RECORDED DATA
[Start of Attachment]

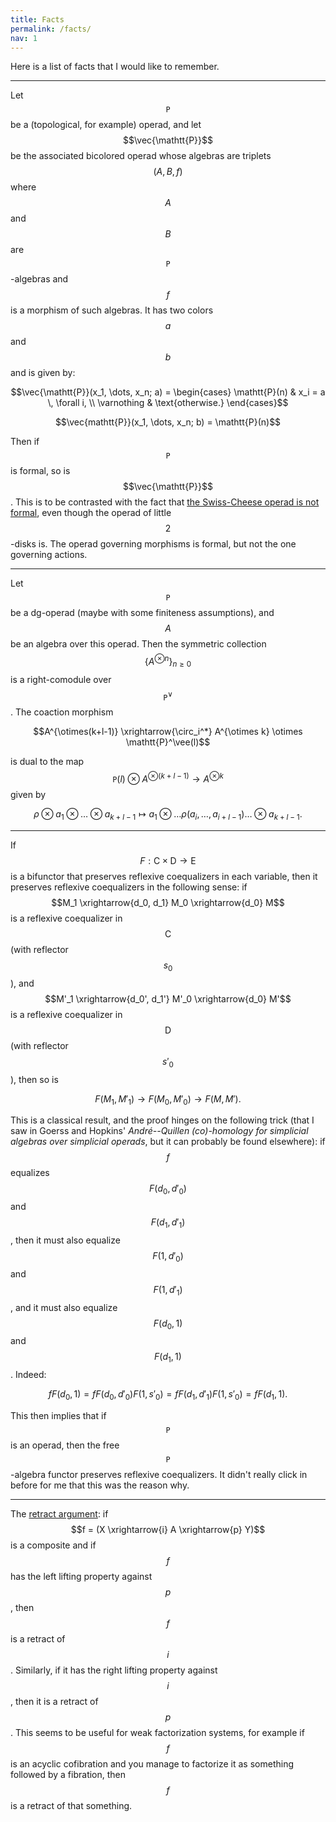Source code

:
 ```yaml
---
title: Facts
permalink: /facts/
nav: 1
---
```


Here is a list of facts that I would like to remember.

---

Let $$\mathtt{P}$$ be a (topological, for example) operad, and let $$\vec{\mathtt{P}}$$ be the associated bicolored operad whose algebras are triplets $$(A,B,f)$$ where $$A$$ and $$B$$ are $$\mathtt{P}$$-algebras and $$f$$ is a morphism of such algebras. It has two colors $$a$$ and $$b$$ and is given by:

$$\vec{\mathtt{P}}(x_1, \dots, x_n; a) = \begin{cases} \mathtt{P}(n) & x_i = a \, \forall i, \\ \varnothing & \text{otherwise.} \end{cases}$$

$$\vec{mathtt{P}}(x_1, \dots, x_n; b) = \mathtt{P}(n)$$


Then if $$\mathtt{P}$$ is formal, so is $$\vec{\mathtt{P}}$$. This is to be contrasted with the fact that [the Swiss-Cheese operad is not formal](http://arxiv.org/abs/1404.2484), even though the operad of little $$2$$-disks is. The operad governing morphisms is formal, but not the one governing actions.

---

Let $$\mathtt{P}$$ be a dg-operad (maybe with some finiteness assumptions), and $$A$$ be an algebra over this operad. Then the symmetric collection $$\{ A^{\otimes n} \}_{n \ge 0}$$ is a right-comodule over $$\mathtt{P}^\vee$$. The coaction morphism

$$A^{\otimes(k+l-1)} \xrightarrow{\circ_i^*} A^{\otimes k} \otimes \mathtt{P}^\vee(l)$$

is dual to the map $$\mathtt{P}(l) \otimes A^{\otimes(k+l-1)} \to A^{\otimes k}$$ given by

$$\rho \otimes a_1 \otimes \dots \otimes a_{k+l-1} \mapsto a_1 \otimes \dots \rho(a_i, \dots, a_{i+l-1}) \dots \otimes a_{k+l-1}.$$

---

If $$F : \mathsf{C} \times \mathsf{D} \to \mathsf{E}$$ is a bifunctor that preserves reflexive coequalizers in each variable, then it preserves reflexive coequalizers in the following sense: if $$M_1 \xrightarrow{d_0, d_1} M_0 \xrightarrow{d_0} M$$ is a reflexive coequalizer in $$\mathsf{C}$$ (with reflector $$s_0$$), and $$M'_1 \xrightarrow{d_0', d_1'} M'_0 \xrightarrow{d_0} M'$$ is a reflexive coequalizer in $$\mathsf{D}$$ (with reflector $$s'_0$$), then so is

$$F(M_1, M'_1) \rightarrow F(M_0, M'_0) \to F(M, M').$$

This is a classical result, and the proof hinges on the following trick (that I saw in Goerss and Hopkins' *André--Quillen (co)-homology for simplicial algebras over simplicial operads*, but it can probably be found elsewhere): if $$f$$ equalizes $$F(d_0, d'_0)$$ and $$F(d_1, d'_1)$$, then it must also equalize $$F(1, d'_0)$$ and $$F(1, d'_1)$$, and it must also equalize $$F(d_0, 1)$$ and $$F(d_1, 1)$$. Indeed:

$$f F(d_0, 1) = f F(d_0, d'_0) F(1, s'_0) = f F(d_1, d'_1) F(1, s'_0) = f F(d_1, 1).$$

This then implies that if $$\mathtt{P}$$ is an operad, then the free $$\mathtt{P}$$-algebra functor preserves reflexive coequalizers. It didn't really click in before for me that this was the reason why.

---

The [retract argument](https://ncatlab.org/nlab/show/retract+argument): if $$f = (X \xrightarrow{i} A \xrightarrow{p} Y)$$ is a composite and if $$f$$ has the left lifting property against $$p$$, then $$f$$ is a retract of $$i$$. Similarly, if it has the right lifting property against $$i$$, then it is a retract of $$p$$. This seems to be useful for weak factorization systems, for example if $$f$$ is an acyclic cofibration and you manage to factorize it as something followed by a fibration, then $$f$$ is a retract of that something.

[End of Attachment]

EXERCISE DESCRIPTION
Only the text of the records belongs in the answer, printed exactly and without pictures.

TASK RESPONSE
Source code

:
 ```yaml
---
title: Facts
permalink: /facts/
nav: 1
---
```


Here is a list of facts that I would like to remember.

---

Let $$\mathtt{P}$$ be a (topological, for example) operad, and let $$\vec{\mathtt{P}}$$ be the associated bicolored operad whose algebras are triplets $$(A,B,f)$$ where $$A$$ and $$B$$ are $$\mathtt{P}$$-algebras and $$f$$ is a morphism of such algebras. It has two colors $$a$$ and $$b$$ and is given by:

$$\vec{\mathtt{P}}(x_1, \dots, x_n; a) = \begin{cases} \mathtt{P}(n) & x_i = a \, \forall i, \\ \varnothing & \text{otherwise.} \end{cases}$$

$$\vec{mathtt{P}}(x_1, \dots, x_n; b) = \mathtt{P}(n)$$


Then if $$\mathtt{P}$$ is formal, so is $$\vec{\mathtt{P}}$$. This is to be contrasted with the fact that [the Swiss-Cheese operad is not formal](http://arxiv.org/abs/1404.2484), even though the operad of little $$2$$-disks is. The operad governing morphisms is formal, but not the one governing actions.

---

Let $$\mathtt{P}$$ be a dg-operad (maybe with some finiteness assumptions), and $$A$$ be an algebra over this operad. Then the symmetric collection $$\{ A^{\otimes n} \}_{n \ge 0}$$ is a right-comodule over $$\mathtt{P}^\vee$$. The coaction morphism

$$A^{\otimes(k+l-1)} \xrightarrow{\circ_i^*} A^{\otimes k} \otimes \mathtt{P}^\vee(l)$$

is dual to the map $$\mathtt{P}(l) \otimes A^{\otimes(k+l-1)} \to A^{\otimes k}$$ given by

$$\rho \otimes a_1 \otimes \dots \otimes a_{k+l-1} \mapsto a_1 \otimes \dots \rho(a_i, \dots, a_{i+l-1}) \dots \otimes a_{k+l-1}.$$

---

If $$F : \mathsf{C} \times \mathsf{D} \to \mathsf{E}$$ is a bifunctor that preserves reflexive coequalizers in each variable, then it preserves reflexive coequalizers in the following sense: if $$M_1 \xrightarrow{d_0, d_1} M_0 \xrightarrow{d_0} M$$ is a reflexive coequalizer in $$\mathsf{C}$$ (with reflector $$s_0$$), and $$M'_1 \xrightarrow{d_0', d_1'} M'_0 \xrightarrow{d_0} M'$$ is a reflexive coequalizer in $$\mathsf{D}$$ (with reflector $$s'_0$$), then so is

$$F(M_1, M'_1) \rightarrow F(M_0, M'_0) \to F(M, M').$$

This is a classical result, and the proof hinges on the following trick (that I saw in Goerss and Hopkins' *André--Quillen (co)-homology for simplicial algebras over simplicial operads*, but it can probably be found elsewhere): if $$f$$ equalizes $$F(d_0, d'_0)$$ and $$F(d_1, d'_1)$$, then it must also equalize $$F(1, d'_0)$$ and $$F(1, d'_1)$$, and it must also equalize $$F(d_0, 1)$$ and $$F(d_1, 1)$$. Indeed:

$$f F(d_0, 1) = f F(d_0, d'_0) F(1, s'_0) = f F(d_1, d'_1) F(1, s'_0) = f F(d_1, 1).$$

This then implies that if $$\mathtt{P}$$ is an operad, then the free $$\mathtt{P}$$-algebra functor preserves reflexive coequalizers. It didn't really click in before for me that this was the reason why.

---

The [retract argument](https://ncatlab.org/nlab/show/retract+argument): if $$f = (X \xrightarrow{i} A \xrightarrow{p} Y)$$ is a composite and if $$f$$ has the left lifting property against $$p$$, then $$f$$ is a retract of $$i$$. Similarly, if it has the right lifting property against $$i$$, then it is a retract of $$p$$. This seems to be useful for weak factorization systems, for example if $$f$$ is an acyclic cofibration and you manage to factorize it as something followed by a fibration, then $$f$$ is a retract of that something.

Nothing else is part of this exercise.